Directions: Figure out how many lines in the records below hold the string "section". That number alone is the answer.

Collected data:
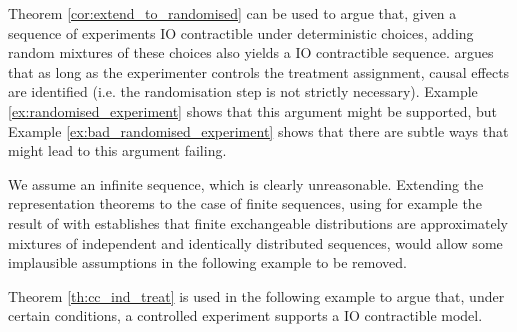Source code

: Theorem \ref{cor:extend_to_randomised} can be used to argue that, given a sequence of experiments IO contractible under deterministic choices, adding random mixtures of these choices also yields a IO contractible sequence. \citet{kasy_why_2016} argues that as long as the experimenter controls the treatment assignment, causal effects are identified (i.e. the randomisation step is not strictly necessary). Example \ref{ex:randomised_experiment} shows that this argument might be supported, but Example \ref{ex:bad_randomised_experiment} shows that there are subtle ways that might lead to this argument failing.

We assume an infinite sequence, which is clearly unreasonable. Extending the representation theorems to the case of finite sequences, using for example the result of \citet{diaconis_finite_1980} with establishes that finite exchangeable distributions are approximately mixtures of independent and identically distributed sequences, would allow some implausible assumptions in the following example to be removed.

Theorem \ref{th:cc_ind_treat} is used in the following example to argue that, under certain conditions, a controlled experiment supports a IO contractible model.

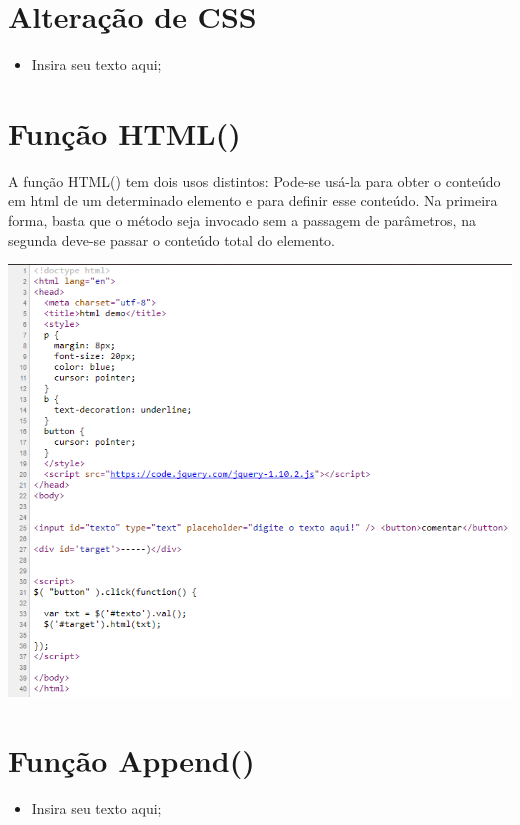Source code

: \documentclass[12pt,a4paper]{article}
\begin{document}
\section{Alteração de CSS}%
\begin{itemize}

\item Insira seu texto aqui;
\end{itemize}

\section{Função HTML()}%

A função HTML() tem dois usos distintos: Pode-se usá-la para obter o conteúdo em html de um determinado elemento e para definir esse conteúdo. Na primeira forma, basta que o método seja invocado sem a passagem de parâmetros, na segunda deve-se passar o conteúdo total do elemento. \vspace{0.5cm}

\hspace{-0.7 cm}
\includegraphics[width=15cm\textwidth]{html.png}

\section{Função Append()}%
\begin{itemize}

\item Insira seu texto aqui;
\end{itemize}
\end{document}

Result: 3